Stephen Adkins, chief of the Chickahominy Indian tribe, is a member of the Jamestown 400th Commemoration Commission.

Stephen Adkins, chief of the Chickahominy Indian tribe and a history buff, was enjoying a Times-Dispatch article about the town of Smithfield last month.

He was, he said, until he got to this phrase: "The area, discovered by Captain John Smith and other early settlers . . . "

Adkins smiled yesterday but only slightly, recalling his reaction. "I said, 'man, not again.'"

But it is always thus.

America's Indians, who discovered this land and much of America long before any Europeans arrived, never seem to get credit, either in the history books or in modern accounts.

How do others discover a land if you're already there?

Adkins calls the version we all learn in school "the discovery myth."

He talked about it Wednesday to a group of journalists who cover the General Assembly and during a conversation yesterday in his office at the Virginia Department of Human Re source Management, where he is chief deputy director.

Adkins, 61, is low-key and easygoing in conversation. But he admitted yesterday, "This discovery thing, it bugs the hell out of me."

There is some irony here.

Adkins is a member of the Jamestown 400th Commemoration Commission, which is overseeing and promoting next year's anniversary of the 1607 founding of Jamestown.

Isn't he being a traitor to his people?

"[Jamestown] marks the beginning of the diminution of our culture," Adkins agreed. Indeed, within a century, 90 percent of Virginia's Indians would be gone.

Thus, many Indians initially wanted no part of the 400th anniversary.

They have come around.

The founding of the first permanent English settlement, Adkins explained, "represents the start of the greatest nation of Earth." Moreover, Indians were important in the very survival of the settlement in the early days.

"I do view this as a world stage" to tell that story, he said.

One of the first things Adkins did was help change the event's official title from "celebration" to "commemoration."

He's also had a hand in such Jamestown events as the heralded "Virginia Indians: 400 Years of Survival" conference two months ago in Williamsburg. Next July, there will be an Intertribal Cultural Festival in Hampton.

In talks, he fights for the elimination of words like "savages" and "massacre" when a straightforward reading of events puts less blame on indigenous Indians than on the intruders.

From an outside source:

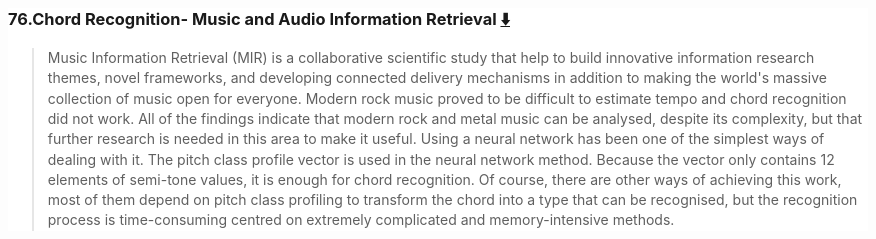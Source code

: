 ### 76.Chord Recognition- Music and Audio Information Retrieval  [ :arrow_down: ](https://arxiv.org/pdf/2105.07019.pdf)
>  Music Information Retrieval (MIR) is a collaborative scientific study that help to build innovative information research themes, novel frameworks, and developing connected delivery mechanisms in addition to making the world's massive collection of music open for everyone. Modern rock music proved to be difficult to estimate tempo and chord recognition did not work. All of the findings indicate that modern rock and metal music can be analysed, despite its complexity, but that further research is needed in this area to make it useful. Using a neural network has been one of the simplest ways of dealing with it. The pitch class profile vector is used in the neural network method. Because the vector only contains 12 elements of semi-tone values, it is enough for chord recognition. Of course, there are other ways of achieving this work, most of them depend on pitch class profiling to transform the chord into a type that can be recognised, but the recognition process is time-consuming centred on extremely complicated and memory-intensive methods.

The Europeans simply took land, which Indians had always shared, he said. "It was not a sense of land ownership [Indians had] but land access."

Adkins also got a fuller explanation added to National Geographic's video, "John Smith's Voyage of Discovery," which recounts Smith's exploration of the Chesapeake Bay. "I said this was a good video," he said. "It just starts on page two."

Adkins says it's time for news reports to acknowledge the Indian role. He says it's time to teach history more fully.

Or at least back it up a page.

Contact staff writer Ray McAllister at rmcallister@timesdispatch.com or (804) 649-6333. His column runs Tuesday, Thursday and Saturday. Responses may be printed from time to time.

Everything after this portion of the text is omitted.